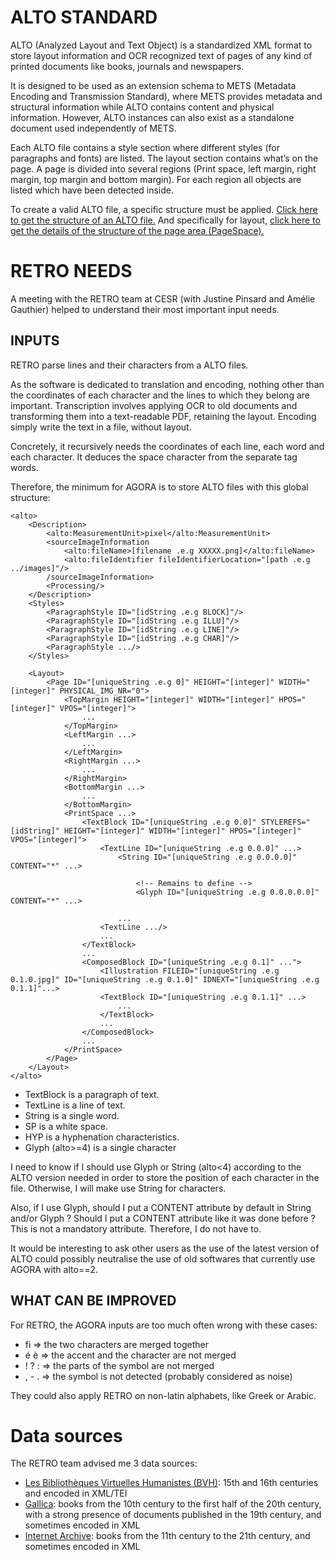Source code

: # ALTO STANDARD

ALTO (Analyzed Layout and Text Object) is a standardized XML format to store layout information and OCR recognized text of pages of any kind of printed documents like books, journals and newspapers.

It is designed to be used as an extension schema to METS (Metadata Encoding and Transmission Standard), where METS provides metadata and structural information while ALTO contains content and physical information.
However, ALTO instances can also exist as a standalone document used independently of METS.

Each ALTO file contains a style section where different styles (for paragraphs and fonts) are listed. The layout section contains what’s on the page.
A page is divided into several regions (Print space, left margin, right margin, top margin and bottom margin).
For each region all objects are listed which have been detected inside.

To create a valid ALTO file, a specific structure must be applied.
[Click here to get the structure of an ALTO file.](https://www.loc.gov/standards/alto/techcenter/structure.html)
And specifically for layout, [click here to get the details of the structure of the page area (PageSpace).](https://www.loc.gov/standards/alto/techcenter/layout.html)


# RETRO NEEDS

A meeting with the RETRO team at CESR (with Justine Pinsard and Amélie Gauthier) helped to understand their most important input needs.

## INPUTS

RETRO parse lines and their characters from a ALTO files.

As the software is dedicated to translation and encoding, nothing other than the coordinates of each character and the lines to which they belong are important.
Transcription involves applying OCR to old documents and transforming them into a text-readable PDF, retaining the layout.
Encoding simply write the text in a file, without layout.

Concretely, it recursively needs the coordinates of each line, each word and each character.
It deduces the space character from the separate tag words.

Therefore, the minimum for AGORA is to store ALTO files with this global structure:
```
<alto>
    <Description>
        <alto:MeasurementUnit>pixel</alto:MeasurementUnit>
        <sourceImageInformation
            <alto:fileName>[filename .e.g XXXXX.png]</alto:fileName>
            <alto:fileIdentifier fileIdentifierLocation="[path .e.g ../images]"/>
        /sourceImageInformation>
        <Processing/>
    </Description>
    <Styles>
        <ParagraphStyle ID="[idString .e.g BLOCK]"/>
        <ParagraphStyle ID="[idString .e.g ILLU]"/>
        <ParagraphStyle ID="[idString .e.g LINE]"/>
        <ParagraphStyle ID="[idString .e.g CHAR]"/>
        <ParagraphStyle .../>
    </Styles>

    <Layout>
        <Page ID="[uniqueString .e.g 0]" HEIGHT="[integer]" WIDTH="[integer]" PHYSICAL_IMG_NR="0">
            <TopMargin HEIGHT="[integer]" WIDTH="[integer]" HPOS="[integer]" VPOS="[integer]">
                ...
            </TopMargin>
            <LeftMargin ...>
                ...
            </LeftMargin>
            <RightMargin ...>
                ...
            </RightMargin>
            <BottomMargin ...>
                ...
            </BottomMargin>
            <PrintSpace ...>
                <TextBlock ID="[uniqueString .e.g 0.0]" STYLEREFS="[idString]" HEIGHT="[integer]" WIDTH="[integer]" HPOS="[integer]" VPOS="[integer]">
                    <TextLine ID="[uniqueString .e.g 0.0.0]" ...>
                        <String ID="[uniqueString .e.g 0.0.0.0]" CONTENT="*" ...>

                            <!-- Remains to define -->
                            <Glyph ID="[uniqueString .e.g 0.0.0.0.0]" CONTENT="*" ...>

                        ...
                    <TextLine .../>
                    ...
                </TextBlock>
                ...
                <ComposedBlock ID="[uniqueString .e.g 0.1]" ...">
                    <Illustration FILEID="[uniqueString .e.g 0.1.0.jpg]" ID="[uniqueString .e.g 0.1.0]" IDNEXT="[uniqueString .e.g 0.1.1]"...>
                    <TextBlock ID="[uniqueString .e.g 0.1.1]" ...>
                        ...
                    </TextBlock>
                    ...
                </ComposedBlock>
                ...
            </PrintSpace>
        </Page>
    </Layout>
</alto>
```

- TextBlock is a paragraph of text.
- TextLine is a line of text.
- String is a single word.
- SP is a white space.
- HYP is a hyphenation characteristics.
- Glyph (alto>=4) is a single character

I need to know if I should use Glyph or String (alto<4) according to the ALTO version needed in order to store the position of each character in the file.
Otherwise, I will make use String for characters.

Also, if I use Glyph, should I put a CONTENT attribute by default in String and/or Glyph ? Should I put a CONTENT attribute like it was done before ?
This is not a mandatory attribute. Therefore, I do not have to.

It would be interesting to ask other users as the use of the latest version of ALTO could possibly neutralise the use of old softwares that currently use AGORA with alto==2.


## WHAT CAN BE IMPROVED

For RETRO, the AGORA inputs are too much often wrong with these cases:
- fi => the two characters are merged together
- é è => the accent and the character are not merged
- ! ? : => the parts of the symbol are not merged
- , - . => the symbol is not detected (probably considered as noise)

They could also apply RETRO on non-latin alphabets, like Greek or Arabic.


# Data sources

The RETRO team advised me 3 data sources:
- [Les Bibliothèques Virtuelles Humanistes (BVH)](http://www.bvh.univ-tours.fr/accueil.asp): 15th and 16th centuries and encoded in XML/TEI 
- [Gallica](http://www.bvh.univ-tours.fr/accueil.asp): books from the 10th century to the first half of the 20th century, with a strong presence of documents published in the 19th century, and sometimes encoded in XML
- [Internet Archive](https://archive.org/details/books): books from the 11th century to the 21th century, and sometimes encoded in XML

******************************

- _YOUR INSTRUCTIONS_
Nothing but the lines from the one containing "- [Les Bibliothèques" through the final line of the data above is to be reproduced, each exactly as written.

- _SOLUTION TO THIS EXERCISE_
- [Les Bibliothèques Virtuelles Humanistes (BVH)](http://www.bvh.univ-tours.fr/accueil.asp): 15th and 16th centuries and encoded in XML/TEI 
- [Gallica](http://www.bvh.univ-tours.fr/accueil.asp): books from the 10th century to the first half of the 20th century, with a strong presence of documents published in the 19th century, and sometimes encoded in XML
- [Internet Archive](https://archive.org/details/books): books from the 11th century to the 21th century, and sometimes encoded in XML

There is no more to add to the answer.